PROBLEM TO WORK ON
Given the records below, would you repeat exactly the lines that begin at the one containing "<p>After go into" and end at the one containing "<p>After that, if", inclusive?

------------------------------------------------------------

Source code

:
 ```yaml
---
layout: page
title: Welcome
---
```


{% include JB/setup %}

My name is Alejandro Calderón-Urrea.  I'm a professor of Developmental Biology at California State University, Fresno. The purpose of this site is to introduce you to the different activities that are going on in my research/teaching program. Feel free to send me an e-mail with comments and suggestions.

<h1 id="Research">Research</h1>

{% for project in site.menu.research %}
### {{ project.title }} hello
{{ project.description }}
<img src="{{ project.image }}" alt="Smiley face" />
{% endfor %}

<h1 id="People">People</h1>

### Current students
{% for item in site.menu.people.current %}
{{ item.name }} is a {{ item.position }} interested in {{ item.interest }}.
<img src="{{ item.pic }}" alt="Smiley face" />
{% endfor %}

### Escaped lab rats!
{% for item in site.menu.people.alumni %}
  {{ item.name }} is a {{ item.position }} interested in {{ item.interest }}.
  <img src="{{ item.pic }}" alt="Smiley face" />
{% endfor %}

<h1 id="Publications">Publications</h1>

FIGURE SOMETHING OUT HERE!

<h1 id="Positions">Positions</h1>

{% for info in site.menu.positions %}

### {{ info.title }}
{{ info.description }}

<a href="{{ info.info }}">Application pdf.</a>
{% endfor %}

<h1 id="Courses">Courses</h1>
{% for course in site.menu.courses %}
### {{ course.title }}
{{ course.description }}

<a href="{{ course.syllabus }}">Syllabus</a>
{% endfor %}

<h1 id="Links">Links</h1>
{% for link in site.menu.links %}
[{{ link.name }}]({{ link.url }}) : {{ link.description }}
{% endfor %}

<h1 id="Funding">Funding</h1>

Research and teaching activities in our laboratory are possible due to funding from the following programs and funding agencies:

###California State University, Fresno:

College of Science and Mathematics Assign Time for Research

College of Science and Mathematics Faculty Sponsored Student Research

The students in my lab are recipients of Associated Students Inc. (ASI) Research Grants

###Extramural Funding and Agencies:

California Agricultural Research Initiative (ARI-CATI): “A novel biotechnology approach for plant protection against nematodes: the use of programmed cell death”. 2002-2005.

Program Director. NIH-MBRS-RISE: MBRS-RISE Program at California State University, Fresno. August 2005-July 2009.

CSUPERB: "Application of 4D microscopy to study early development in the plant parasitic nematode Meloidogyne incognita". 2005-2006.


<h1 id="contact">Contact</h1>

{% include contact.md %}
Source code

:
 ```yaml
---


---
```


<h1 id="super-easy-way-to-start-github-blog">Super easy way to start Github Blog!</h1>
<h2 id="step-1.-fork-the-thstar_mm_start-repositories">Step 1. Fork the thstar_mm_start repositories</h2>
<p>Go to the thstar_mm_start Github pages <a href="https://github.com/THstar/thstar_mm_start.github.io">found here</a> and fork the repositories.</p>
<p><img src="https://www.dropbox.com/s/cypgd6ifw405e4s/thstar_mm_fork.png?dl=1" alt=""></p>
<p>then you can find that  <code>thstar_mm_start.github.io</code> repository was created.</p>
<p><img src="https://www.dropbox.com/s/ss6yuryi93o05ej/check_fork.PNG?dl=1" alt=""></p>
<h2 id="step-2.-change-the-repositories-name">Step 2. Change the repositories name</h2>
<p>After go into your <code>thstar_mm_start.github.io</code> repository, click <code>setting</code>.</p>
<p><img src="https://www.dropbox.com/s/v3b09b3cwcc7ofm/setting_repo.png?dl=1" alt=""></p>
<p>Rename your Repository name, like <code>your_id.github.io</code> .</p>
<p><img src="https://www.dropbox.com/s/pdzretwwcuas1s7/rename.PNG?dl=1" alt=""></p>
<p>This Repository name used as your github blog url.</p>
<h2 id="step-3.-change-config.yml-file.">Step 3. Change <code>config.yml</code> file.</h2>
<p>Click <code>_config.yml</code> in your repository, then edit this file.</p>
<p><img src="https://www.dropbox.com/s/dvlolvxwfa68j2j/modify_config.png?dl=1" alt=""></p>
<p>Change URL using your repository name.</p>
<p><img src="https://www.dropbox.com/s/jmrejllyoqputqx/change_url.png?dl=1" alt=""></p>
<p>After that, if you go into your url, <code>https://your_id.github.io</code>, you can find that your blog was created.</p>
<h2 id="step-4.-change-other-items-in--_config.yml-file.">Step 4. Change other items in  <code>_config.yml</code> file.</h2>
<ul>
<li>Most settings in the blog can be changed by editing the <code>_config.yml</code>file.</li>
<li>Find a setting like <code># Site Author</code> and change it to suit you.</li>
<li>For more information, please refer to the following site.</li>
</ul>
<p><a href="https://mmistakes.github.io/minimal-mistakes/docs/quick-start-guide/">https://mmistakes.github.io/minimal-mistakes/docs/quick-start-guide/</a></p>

------------------------------------------------------------

RESPONSE BELOW
<p>After go into your <code>thstar_mm_start.github.io</code> repository, click <code>setting</code>.</p>
<p><img src="https://www.dropbox.com/s/v3b09b3cwcc7ofm/setting_repo.png?dl=1" alt=""></p>
<p>Rename your Repository name, like <code>your_id.github.io</code> .</p>
<p><img src="https://www.dropbox.com/s/pdzretwwcuas1s7/rename.PNG?dl=1" alt=""></p>
<p>This Repository name used as your github blog url.</p>
<h2 id="step-3.-change-config.yml-file.">Step 3. Change <code>config.yml</code> file.</h2>
<p>Click <code>_config.yml</code> in your repository, then edit this file.</p>
<p><img src="https://www.dropbox.com/s/dvlolvxwfa68j2j/modify_config.png?dl=1" alt=""></p>
<p>Change URL using your repository name.</p>
<p><img src="https://www.dropbox.com/s/jmrejllyoqputqx/change_url.png?dl=1" alt=""></p>
<p>After that, if you go into your url, <code>https://your_id.github.io</code>, you can find that your blog was created.</p>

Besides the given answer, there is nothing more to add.